Analytics, Search, and the Data Driven Organization
Search, Personalization, Relevancy Ranking, and Predictive Analytics & All Play a Part in a Data Driven Organization
So I started this blog entry on “creating the data driven organization” thinking that I was inventing something super cool, only to discover that there’s already an O’Reilly book on the subject, and a ton of industry analyst research. Apparently, it is this year’s hot business trend.
Oh well. It won’t be the first time that I've ‘invented’ something which had already been invented (better) by someone else. And so instead, I’d like to tie this notion of a data driven organization to something more concrete and practical: How to get better search results.
But first, let’s talk about analytics, personalization and relevancy ranking, and why it’s so important to be a data-driven organization.
The Process Cycle of the Data Driven Organization
It has taken me a while, but I believe I can reduce my thoughts into a cyclical process of four words:
This process captures my vision of how businesses, business processes, and consumer interfaces will operate in the future.

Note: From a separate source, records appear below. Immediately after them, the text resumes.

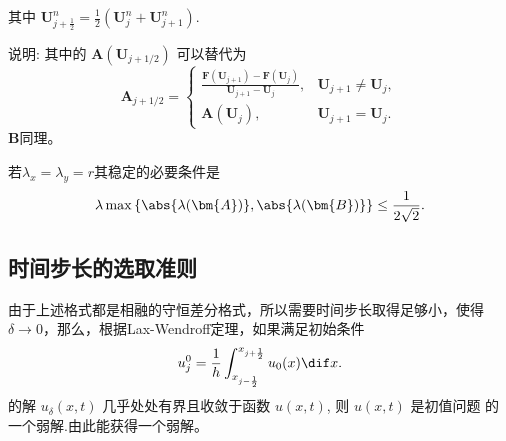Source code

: \documentclass[12pt]{article}
\begin{document}
其中 $\bm{U}_{j+\frac{1}{2}}^{n}=\frac{1}{2}\left(\bm{U}_{j}^{n}+\bm{U}_{j+1}^{n}\right)$.

说明: 其中的 $\bm{A}\left(\bm{U}_{j+1 / 2}\right)$ 可以替代为
\begin{equation}
	\bm{A}_{j+1 / 2}=\left\{
		\begin{array}{ll}
		\frac{\bm{F}\left(\bm{U}_{j+1}\right)-\bm{F}\left(\bm{U}_{j}\right)}{\bm{U}_{j+1}-\bm{U}_{j}}, & \bm{U}_{j+1} \neq \bm{U}_{j}, \\
		\bm{A}\left(\bm{U}_{j}\right), & \bm{U}_{j+1}=\bm{U}_{j}.
		\end{array}\right.
\end{equation}
$\bm{B}$同理。

若$\lambda_x=\lambda_y=r$其稳定的必要条件是
\begin{equation}
	\lambda \max{\left\{\abs{\lambda(\bm{A})},\abs{\lambda(\bm{B})}\right\}} \leq \frac{1}{2\sqrt{2}}.
\end{equation}

\subsection{时间步长的选取准则}


由于上述格式都是相融的守恒差分格式，所以需要时间步长取得足够小，使得$\delta \to 0$，那么，根据Lax-Wendroff定理，如果满足初始条件
\begin{equation}
	u_{j}^{0}=\frac{1}{h} \int_{x_{j-\frac{1}{2}}}^{x_{j+\frac{1}{2}}} u_{0}(x) \dif x.
\end{equation}
的解 $u_{\delta}(x, t)$ 几乎处处有界且收敛于函数 $u(x, t)$, 则 $u(x, t)$ 是初值问题 的 一个弱解.由此能获得一个弱解。






















\end{document}

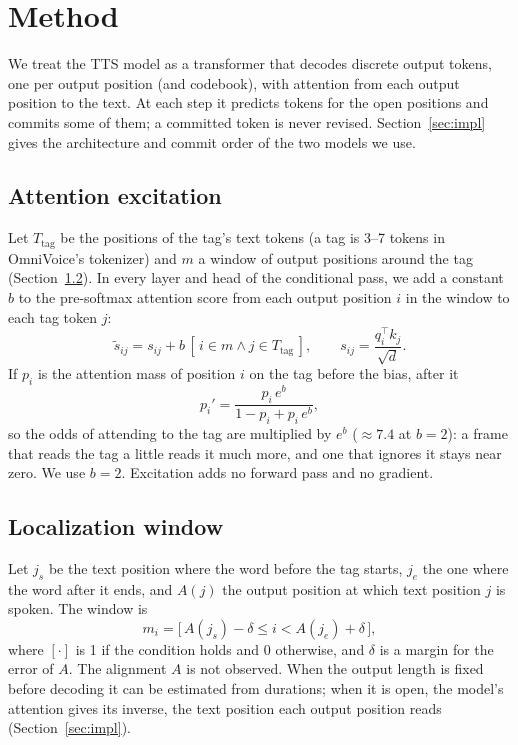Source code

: \documentclass[11pt]{article}
\begin{document}
\section{Method}
\label{sec:method}
We treat the TTS model as a transformer that decodes discrete output tokens, one per output position (and codebook), with attention from each output position to the text. At each step it predicts tokens for the open positions and commits some of them; a committed token is never revised. Section~\ref{sec:impl} gives the architecture and commit order of the two models we use.

\subsection{Attention excitation}
\label{sec:excite}
Let $T_{\text{tag}}$ be the positions of the tag's text tokens (a tag is 3--7 tokens in OmniVoice's tokenizer) and $m$ a window of output positions around the tag (Section~\ref{sec:window}). In every layer and head of the conditional pass, we add a constant $b$ to the pre-softmax attention score from each output position $i$ in the window to each tag token $j$:
\begin{equation}
\tilde s_{ij} = s_{ij} + b\,[\,i \in m \wedge j \in T_{\text{tag}}\,], \qquad s_{ij} = \frac{q_i^\top k_j}{\sqrt d}.
\label{eq:excite}
\end{equation}
If $p_i$ is the attention mass of position $i$ on the tag before the bias, after it
\begin{equation}
p_i' = \frac{p_i\, e^b}{1 - p_i + p_i\, e^b},
\label{eq:odds}
\end{equation}
so the odds of attending to the tag are multiplied by $e^b$ ($\approx 7.4$ at $b = 2$): a frame that reads the tag a little reads it much more, and one that ignores it stays near zero. We use $b = 2$. Excitation adds no forward pass and no gradient.

\subsection{Localization window}
\label{sec:window}
Let $j_s$ be the text position where the word before the tag starts, $j_e$ the one where the word after it ends, and $A(j)$ the output position at which text position $j$ is spoken. The window is
\begin{equation}
m_i = \big[\,A(j_s) - \delta \le i < A(j_e) + \delta\,\big],
\label{eq:window}
\end{equation}
where $[\cdot]$ is 1 if the condition holds and 0 otherwise, and $\delta$ is a margin for the error of $A$. The alignment $A$ is not observed. When the output length is fixed before decoding it can be estimated from durations; when it is open, the model's attention gives its inverse, the text position each output position reads (Section~\ref{sec:impl}).
\end{document}
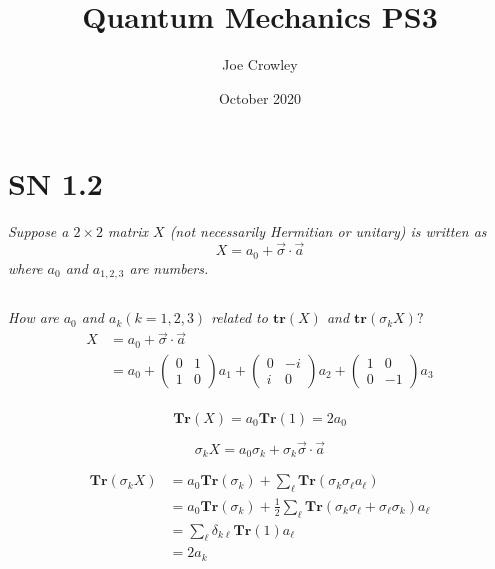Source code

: \documentclass{article}
\title{Quantum Mechanics PS3}
\author{Joe Crowley}
\date{October 2020}
\begin{document}
  

\section{SN 1.2}
\textit{Suppose a $2 \times 2$ matrix $X$ (not necessarily Hermitian or unitary) is written as
$$
X=a_{0}+\vec{\sigma} \cdot \vec{a}
$$
where $a_{0}$ and $a_{1,2,3}$ are numbers.}
\subsection{}
\textit{How are $a_{0}$ and $a_{k}(k=1,2,3)$ related to $\mathbf{tr}(X)$ and $\mathbf{tr}\left(\sigma_{k} X\right) ?$}
\begin{align*}
    X&=a_{0}+\vec{\sigma} \cdot \vec{a}\\
    &=a_{0}+\left(\begin{array}{ll}
0 & 1 \\
1 & 0
\end{array}\right) a_{1}+\left(\begin{array}{cc}
0 & -i \\
i & 0
\end{array}\right) a_{2}+\left(\begin{array}{cc}
1 & 0 \\
0 & -1
\end{array}\right) a_{3}\\
\end{align*}

\begin{equation*}
     \mathbf{Tr}(X)=a_{0} \mathbf{Tr}(1)=2 a_{0}
\end{equation*}

\begin{equation*}
    \sigma_{k} X=a_{0} \sigma_{k}+\sigma_{k} \vec{\sigma} \cdot \vec{a}
\end{equation*}


\begin{align*}
    \mathbf{Tr}\left(\sigma_{k} X\right)&=a_{0} \mathbf{Tr}\left(\sigma_{k}\right)+\sum_{\ell} \mathbf{Tr}\left(\sigma_{k} \sigma_{\ell} a_{\ell}\right)\\
    &=a_{0} \mathbf{Tr}\left(\sigma_{k}\right)+\frac{1}{2} \sum_{\ell} \mathbf{Tr}\left(\sigma_{k} \sigma_{\ell}+\sigma_{\ell} \sigma_{k}\right) a_{\ell}\\
    &=\sum_{\ell} \delta_{k \ell} \mathbf{Tr}(1) a_{\ell}\\
    &= 2 a_{k}
\end{align*}
\end{document}
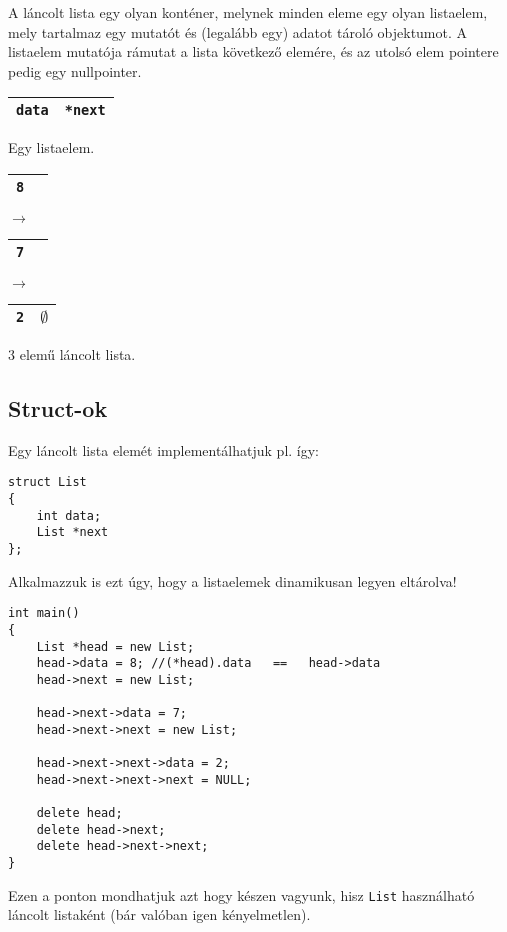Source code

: \documentclass[a4paper,11.5pt]{article}
\begin{document}
	\smallskip
	A láncolt lista egy olyan konténer, melynek minden eleme egy olyan listaelem, mely tartalmaz egy mutatót és (legalább egy) adatot tároló objektumot. A listaelem mutatója rámutat a lista következő elemére, és az utolsó elem pointere pedig egy nullpointer.
	\begin{center}
		\begin{tabular}{|c|c|}
			\hline
			\texttt{data}&\texttt{*next}\\
			\hline
		\end{tabular}
		\smallskip
		
		Egy listaelem.
		\medskip
		
		\begin{tabular}{|c|c|}
			\hline
			\texttt{8}&\texttt{}\\
			\hline
		\end{tabular}$\rightarrow$
		\begin{tabular}{|c|c|}
			\hline
			\texttt{7}&\texttt{}\\
			\hline
		\end{tabular}$\rightarrow$
		\begin{tabular}{|c|c|}
			\hline
			\texttt{2}&\texttt{$\emptyset$}\\
			\hline
		\end{tabular}
		\smallskip
		
		3 elemű láncolt lista.
	\end{center}
	\subsection{Struct-ok}
	Egy láncolt lista elemét implementálhatjuk pl. így:
	\begin{lstlisting}
struct List
{
	int data;
	List *next
};
	\end{lstlisting}
	Alkalmazzuk is ezt úgy, hogy  a listaelemek dinamikusan legyen eltárolva!
	\begin{lstlisting}
int main()
{
	List *head = new List;
	head->data = 8; //(*head).data   ==   head->data
	head->next = new List;
	
	head->next->data = 7;
	head->next->next = new List;
	
	head->next->next->data = 2;
	head->next->next->next = NULL;
	
	delete head;
	delete head->next;
	delete head->next->next;
}
	\end{lstlisting}
	Ezen a ponton mondhatjuk azt hogy készen vagyunk, hisz \texttt{List} használható láncolt listaként (bár valóban igen kényelmetlen).
	\medskip
	
\end{document}
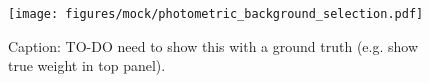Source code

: \documentclass[twocolumn]{aastex631}
\newcommand{\mbf}[1]{\mathbf{#1}}
\newcommand{\mcal}[1]{\mathcal{#1}}
\newcommand{\Exp}[1]{e^{#1}}
\newcommand{\pdf}{\mcal{P}}
\begin{document}






        




        \begin{figure}
            \centering
            \texttt{[image: figures/mock/photometric\_background\_selection.pdf]}
            \caption{Caption: TO-DO need to show this with a ground truth (e.g. show true weight in top panel).}
            \label{fig:mock_data_photometric_background_selection}
        \end{figure}
\end{document}
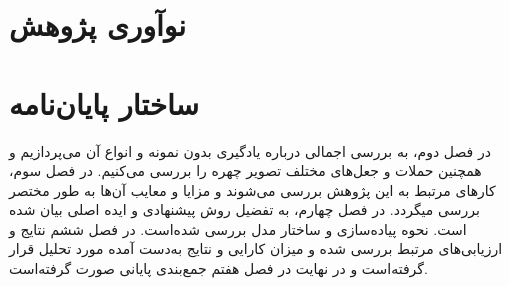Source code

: \section{نوآوری پژوهش}
\section{ساختار پایان‌نامه}
در فصل دوم، به بررسی اجمالی درباره یادگیری بدون نمونه و انواع آن  می‌پردازیم و همچنین حملات و جعل‌های مختلف تصویر چهره را بررسی می‌کنیم. در فصل سوم، کارهای مرتبط به این پژوهش بررسی می‌شوند و مزایا و معایب آن‌ها به طور مختصر بررسی میگردد. در فصل چهارم، به تفضیل روش پیشنهادی و ایده اصلی بیان شده است. نحوه پیاده‌سازی و ساختار مدل بررسی شده‌است. در فصل ششم نتایج و ارزیابی‌های مرتبط بررسی شده و میزان کارایی و نتایج به‌دست آمده مورد تحلیل قرار گرفته‌است و در نهایت در فصل هفتم جمع‌بندی پایانی صورت گرفته‌است.
%
%
%
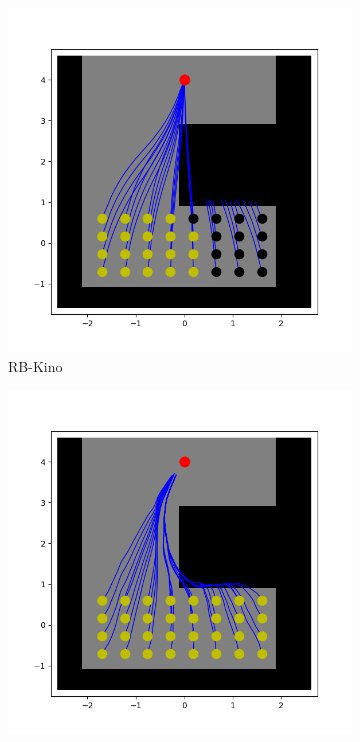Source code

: \begin{figure}
\begin{subfigure}[t]{0.49\linewidth}
    \includegraphics[width=\textwidth]{Figures/Chapter_LEAS/hole_p1_kino.png}
    \caption{RB-Kino}
    \end{subfigure}
    \begin{subfigure}[t]{0.49\linewidth}
    \includegraphics[width=\textwidth]{Figures/Chapter_LEAS/hole_p1_leas.png}

\end{subfigure}
\end{figure}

Note that I will use “consumer” to represent both "employee" (for internal facing interactions) and "customer" (for external facing interactions).
In addition, this process captures my view of how search engine projects should progress, and it is through search engine relevancy ranking (which is really a combination of predictive analytics + real-time consumer interaction) that I have come to understand this process more fully, and appreciate its value to businesses of all types.
Gather = Logs & Data Warehouse
The goal of this step is to gather and normalize as many little pieces of information about the consumer (employee or customer) as possible from any possible source.
The buzzword today is log analytics, but I’m less interested in discussing logs (which is merely a carrier of event information) than I am talking about business events. These business events provide valuable information about the consumer which must be captured and saved so they can be leveraged to optimize the company/consumer interface.
It is hard to understate the value of gathering all data about the consumer, no matter how inconsequential it may seem at first. This is discussed later in this blog.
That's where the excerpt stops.